* [The records]:
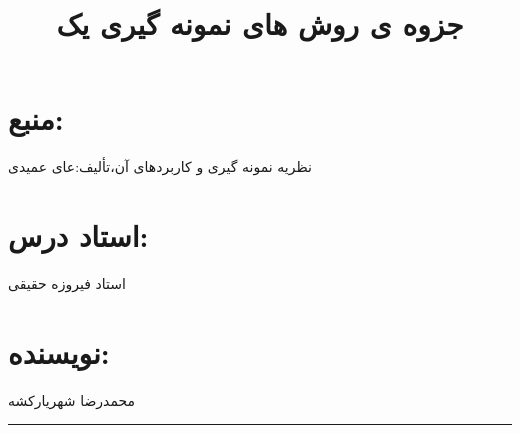	\title{جزوه ی روش های نمونه گیری یک}
\maketitle
{}
\section*{منبع:}
نظریه نمونه گیری و کاربردهای آن،تألیف:عای عمیدی
\section*{استاد درس:}
استاد فیروزه حقیقی
\section*{نویسنده:}
محمدرضا شهریارکشه
\\
\rule{\textwidth}{0.4pt}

* [Problem statement]: From the first line to the last, retype the data exactly, but omit every image.

* [Solution]:
	\title{جزوه ی روش های نمونه گیری یک}
\maketitle
{}
\section*{منبع:}
نظریه نمونه گیری و کاربردهای آن،تألیف:عای عمیدی
\section*{استاد درس:}
استاد فیروزه حقیقی
\section*{نویسنده:}
محمدرضا شهریارکشه
\\
\rule{\textwidth}{0.4pt}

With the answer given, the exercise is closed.